■ **THE TASK**
How many lines of the entries hold the string "Question"? Reply with the number alone.

■ **Collected data**
= = =

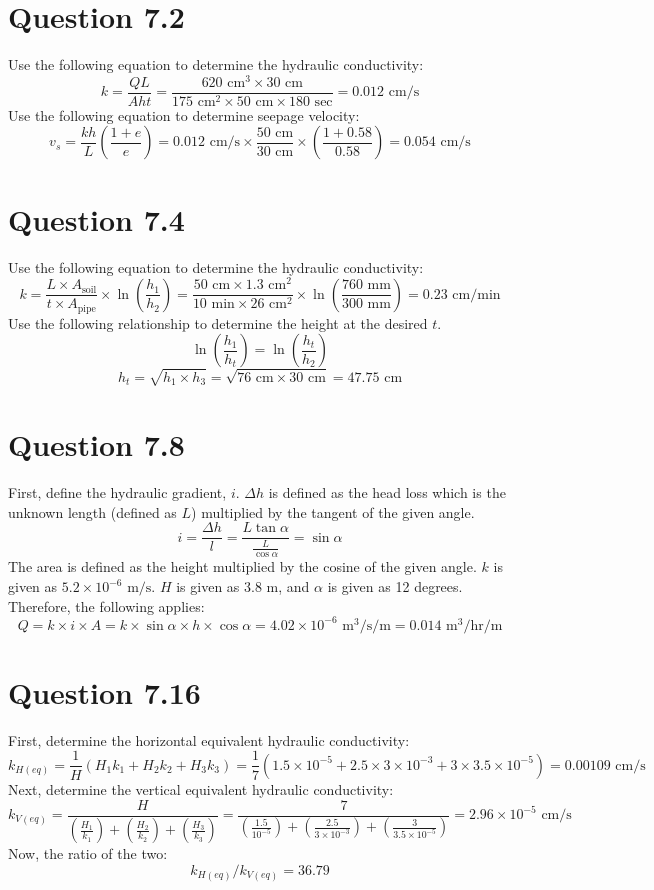 \documentclass{article}
\begin{document}
\section*{Question 7.2}
Use the following equation to determine the hydraulic conductivity: 
\[k=\frac{QL}{Aht}=\frac{620\text{ cm}^3\times 30\text{ cm}}{175\text{ cm}^2\times 50\text{ cm}\times 180\text{ sec}}=\boxed{0.012\text{ cm/s}}\] 
Use the following equation to determine seepage velocity: 
\[v_s=\frac{kh}{L}\left(\frac{1+e}{e}\right)=0.012\text{ cm/s}\times \frac{50\text{ cm}}{30\text{ cm}}\times\left(\frac{1+0.58}{0.58}\right)=\boxed{0.054\text{ cm/s}}\]
\section*{Question 7.4}
Use the following equation to determine the hydraulic conductivity: 
\[k=\frac{L\times A_\text{soil}}{t\times A_\text{pipe}}\times \ln\left(\frac{h_1}{h_2}\right)=\frac{50\text{ cm}\times 1.3\text{ cm}^2}{10\text{ min}\times 26\text{ cm}^2}\times \ln\left(\frac{760\text{ mm}}{300\text{ mm}}\right)=\boxed{0.23\text{ cm/min}}\]
Use the following relationship to determine the height at the desired $t$.
\[\ln\left(\frac{h_1}{h_t}\right)=\ln\left(\frac{h_t}{h_2}\right)\]
\[h_t=\sqrt{h_1\times h_3}=\sqrt{76\text{ cm}\times 30\text{ cm}}=\boxed{47.75\text{ cm}}\]
\section*{Question 7.8} 
First, define the hydraulic gradient, $i$. $\Delta h$ is defined as the head loss which is the unknown length (defined as $L$) multiplied by the tangent of the given angle.
\[i=\frac{\Delta h}{l}=\frac{L\tan\alpha}{\frac{L}{\cos\alpha}}=\sin\alpha\] 
The area is defined as the height multiplied by the cosine of the given angle. $k$ is given as $5.2\times 10^{-6} \text{ m/s}$. $H$ is given as 3.8 m, and $\alpha$ is given as 12 degrees. Therefore, the following applies: 
\[Q = k\times i\times A= k\times \sin\alpha \times h\times \cos\alpha=4.02\times 10^{-6} \text{ m}^3\text{/s/m}=\boxed{0.014 \text{ m}^3\text{/hr/m}}\] 
\section*{Question 7.16} 
First, determine the horizontal equivalent hydraulic conductivity: 
\[k_{H(eq)}=\frac{1}{H}\left(H_1k_1+H_2k_2+H_3k_3\right)=\frac{1}{7}\left(1.5\times 10^{-5}+2.5\times 3\times 10^{-3}+3\times 3.5\times 10^{-5}\right)=0.00109 \text{ cm/s}\]
Next, determine the vertical equivalent hydraulic conductivity: 
\[k_{V(eq)}=\frac{H}{\left(\frac{H_1}{k_1}\right)+\left(\frac{H_2}{k_2}\right)+\left(\frac{H_3}{k_3}\right)}=\frac{7}{\left(\frac{1.5}{10^{-5}}\right)+\left(\frac{2.5}{3\times 10^{-3}}\right)+\left(\frac{3}{3.5\times 10^{-5}}\right)}=2.96\times 10^{-5} \text{ cm/s}\]
Now, the ratio of the two: 
\[k_{H(eq)}/k_{V(eq)}=\boxed{36.79}\]
\newpage 
\end{document}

= = =

■ **SOLVED PROBLEM**
4